Saturday, October 3, 2009

'Crash Into Me' by Albert Borris

I know people don't like to admit what I'm about to admit but I bought this book for it's cover. It jumped out at me and when I read the dust jacket I was hooked. There aren't that many teen books narrated by boys, this is mostly a girls market but this one had the potential to stand out. Finally teen girls could read a book that wasn't about dragons or basketball but life, from the voice of the great unknown, a boy.

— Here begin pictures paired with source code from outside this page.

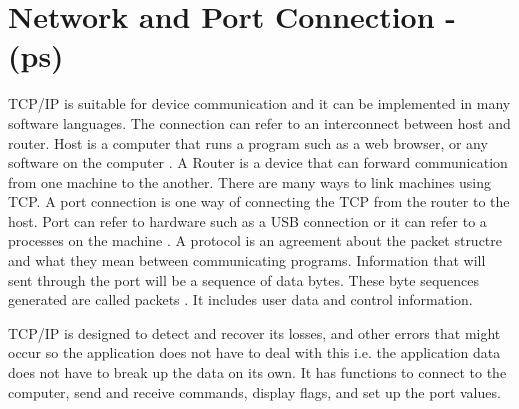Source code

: \section{Network and Port Connection - (ps)}

TCP/IP is suitable for device communication and it can be implemented in many software languages.
The connection can refer to an interconnect between host and router.
Host is a computer that runs a program such as a web browser, or any software on the computer \cite{davidB}.
A Router is a device that can forward communication from one machine to the another.
There are many ways to link machines using TCP.
A port connection is one way of connecting the TCP from the router to the host.
Port can refer to hardware such as a USB connection or it can refer to a processes on the machine \cite{normanM}.
A protocol is an agreement about the packet structre and what they mean between communicating programs.
Information that will sent through the port will be a sequence of data bytes. 
These byte sequences generated are called packets \cite{davidB}.
It includes user data and control information.

TCP/IP is designed to detect and recover its losses, and other errors that might occur so the application does not have to deal with this \cite{davidB} i.e. the application data does not have to break up the data on its own. It has functions to connect to the computer, send and receive commands, display flags, and set up the port values.


 
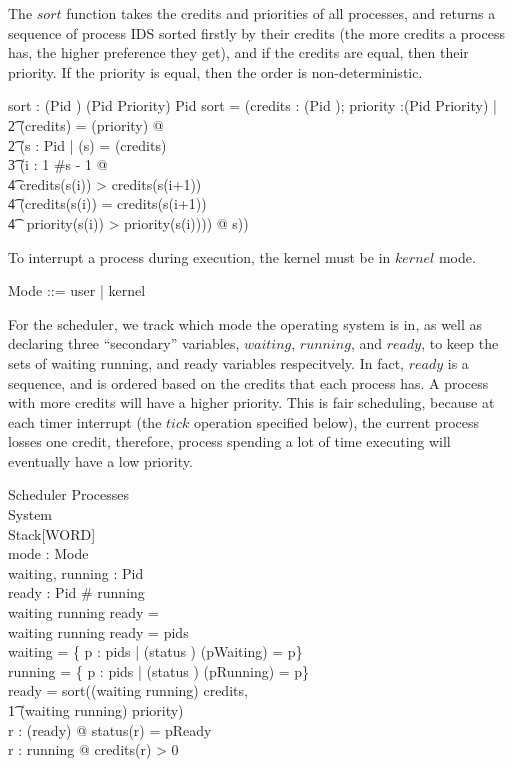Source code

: \documentclass{article}
\begin{document}
The $sort$ function takes the credits and priorities of all processes,
and returns a sequence of process IDS sorted firstly by their credits
(the more credits a process has, the higher preference they get), and
if the credits are equal, then their priority. If the priority is
equal, then the order is non-deterministic.

\begin{axdef}
  sort : (Pid \pfun \nat) \cross (Pid \pfun Priority) \pfun \iseq Pid
\where
  sort =
    (\lambda credits : (Pid \pfun \nat); priority :(Pid \pfun Priority) |\\
    \t2 \dom(credits) = \dom(priority) @\\
    \t2 (\mu s : \iseq Pid | \ran(s) = \dom(credits) \land\\
      \t3 (\forall i : 1 \upto \#s - 1 @\\
        \t4 credits(s(i)) > credits(s(i+1)) \lor\\
        \t4 (credits(s(i)) = credits(s(i+1)) \land\\
        \t4 \ priority(s(i)) > priority(s(i)))) @ s))
\end{axdef}

To interrupt a process during execution, the kernel must be in $kernel$ mode.

\begin{zed}
  Mode ::= user | kernel
\end{zed}

For the scheduler, we track which mode the operating system is in, as
well as declaring three ``secondary'' variables, $waiting$, $running$,
and $ready$, to keep the sets of waiting running, and ready variables
respecitvely. In fact, $ready$ is a sequence, and is ordered based on
the credits that each process has. A process with more credits will
have a higher priority. This is fair scheduling, because at each timer
interrupt (the $tick$ operation specified below), the current process
losses one credit, therefore, process spending a lot of time executing
will eventually have a low priority.

\begin{schema}{Scheduler}
  Processes\\
  System\\
  Stack[WORD]\\
  mode : Mode\\
  waiting, running : \power Pid\\
  ready : \iseq Pid
\where
  \# running \\
  waiting \cap running \cap \ran ready = \emptyset\\
  waiting \cup running \cup \ran ready = pids\\
  waiting = \{ p : pids | (status \inv) (pWaiting) = p\}\\
  running = \{ p : pids | (status \inv) (pRunning) = p\}\\
  ready = sort((waiting \cup running) \ndres credits, \\
    \t1 (waiting \cup running) \ndres priority)\\
  \forall r : \ran(ready) @ status(r) = pReady\\
  \forall r : running @ credits(r) > 0
\end{schema}
\end{document}
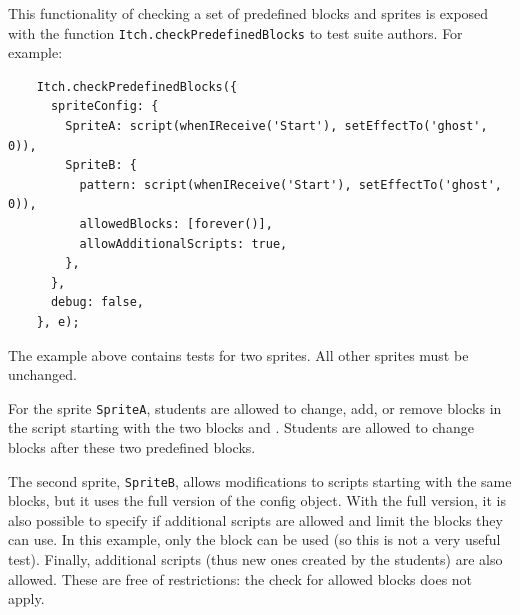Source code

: \documentclass[../main]{subfiles}
\begin{document}
This functionality of checking a set of predefined blocks and sprites is exposed with the function \texttt{Itch.checkPredefinedBlocks} to test suite authors.
For example:

\begin{verbatim}
    Itch.checkPredefinedBlocks({
      spriteConfig: {
        SpriteA: script(whenIReceive('Start'), setEffectTo('ghost', 0)),
        SpriteB: {
          pattern: script(whenIReceive('Start'), setEffectTo('ghost', 0)),
          allowedBlocks: [forever()],
          allowAdditionalScripts: true,
        },
      },
      debug: false,
    }, e);
\end{verbatim}

The example above contains tests for two sprites.
All other sprites must be unchanged.

For the sprite \texttt{SpriteA}, students are allowed to change, add, or remove blocks in the script starting with the two blocks  and .
Students are allowed to change blocks after these two predefined blocks.

The second sprite, \texttt{SpriteB}, allows modifications to scripts starting with the same blocks, but it uses the full version of the config object.
With the full version, it is also possible to specify if additional scripts are allowed and limit the blocks they can use.
In this example, only the  block can be used (so this is not a very useful test).
Finally, additional scripts (thus new ones created by the students) are also allowed.
These are free of restrictions: the check for allowed blocks does not apply.
\end{document}
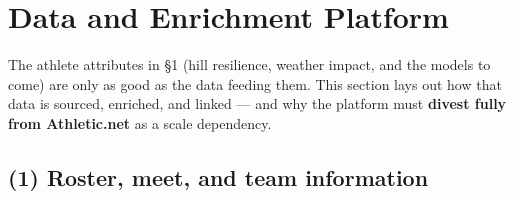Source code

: \section{Data and Enrichment Platform}
\label{sec:platform}

The athlete attributes in \S1 (hill resilience, weather impact, and the models
to come) are only as good as the data feeding them. This section lays out how
that data is sourced, enriched, and linked --- and why the platform must
\textbf{divest fully from Athletic.net} as a scale dependency.

\subsection{(1) Roster, meet, and team information}

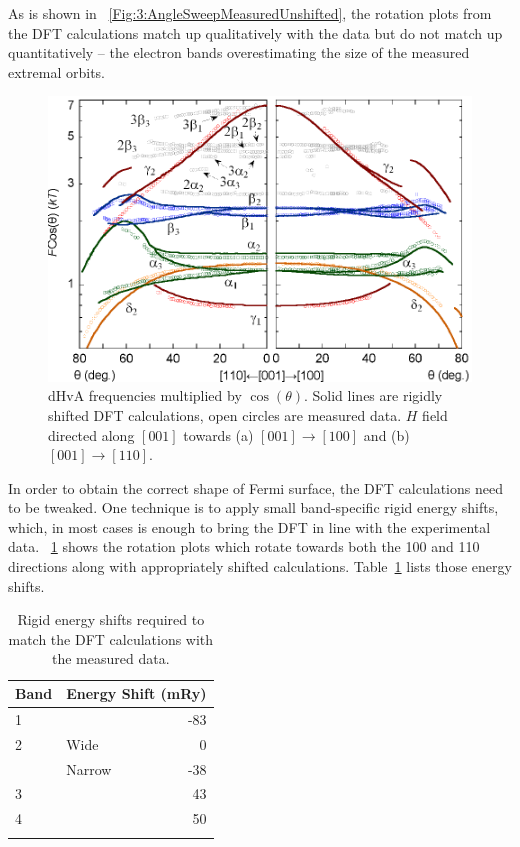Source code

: As is shown in \fig~\ref{Fig:3:AngleSweepMeasuredUnshifted}, the rotation plots from the DFT calculations match up qualitatively with the data but do not match up quantitatively -- the electron bands overestimating the size of the measured extremal orbits. 

\begin{figure}[htbp]
    \begin{center}
        \includegraphics[scale=0.9]{Chapter3-dHvABaFe2P2/Figures/AngleDepMeasurements/AngleSweepRigidShift/AngleSweepRigidShift}
        \caption{dHvA frequencies multiplied by $\cos(\theta)$. Solid lines are rigidly shifted DFT calculations, open circles are measured data. $H$ field directed along $[001]$ towards (a) $[001]\rightarrow[100]$ and (b) $[001]\rightarrow[110]$.}
        \label{Fig:3:AngleSweepRigidShift}
    \end{center}
\end{figure}

In order to obtain the correct shape of Fermi surface, the DFT calculations need to be tweaked. One technique is to apply small band-specific rigid energy shifts, which, in most cases is enough to bring the DFT in line with the experimental data. \fig~\ref{Fig:3:AngleSweepRigidShift} shows the rotation plots which rotate towards both the 100 and 110 directions along with appropriately shifted calculations. Table~\ref{Table:3:EnergyShifts} lists those energy shifts.
\begin{table}
    \begin{center}
        \caption{Rigid energy shifts required to match the DFT calculations with the measured data.}
        \begin{tabular}[htbp]{llr}
\toprule
Band    & \multicolumn{2}{l}{Energy Shift (\unit{mRy})} \\
\midrule
1       &       & -83      \\
2       & Wide  & 0          \\
        & Narrow & -38     \\
3       &       & 43       \\
4       &       & 50        \\
\bottomrule
        \label{Table:3:EnergyShifts}
        \end{tabular}
    \end{center}
\end{table}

'Crash Into Me' centers around four main characters, two boys and two girls. They all meet online in a chat room. All are from different areas and different backgrounds. They only have one thing in common, they all want to commit suicide. So they create a pact, a gruesome one. They will go on a road trip, each picking one place of someone famous they admire who committed suicide and visit the place of their death, at the end of the trip they will commit suicide together in Death Valley California. I know morbid right? Why on earth does anyone want to read about four misfits who all have designs on self inflicted death. Well, it could have been great if done better, but honestly at the end of the book instead of feeling for the characters and wishing them well I was hoping they'd think up a great way to go and off themselves. Now I realize that since this is a teen book it shouldn't glorify suicide, but the book itself does that on it's own. The author picks cult heroes of suicide for his characters to visit, Kurt Cobain, and Ernest Hemingway etc. He picked the coolest of the cool, the manly man who shot himself with an Abercrombie and Fitch pistol and the grunge rock god of the 90's. If he wasn't intending to glorify suicide he did a very poor job of it.

The four teenagers had the potential to be great characters giving teens something to look at and say "hey I know how that feels." There's the lesbian who's afraid to come out to her rigid family, the son who doesn't live up to his fathers dreams for him, a boy who blames himself for the death of his older brother, and the girl who didn't know how to cope after a break up. You want to like these kids but they fall flat amongst the bickering and complaining. You fall out of love with the kids you should be rooting for to not off themselves. This book may speak to some but I'm not sure this is one for the masses, there will not be any underground cult following for these four. And so one more time I learn the lesson. . . you cannot judge a book by it's cover cause this one just falls short.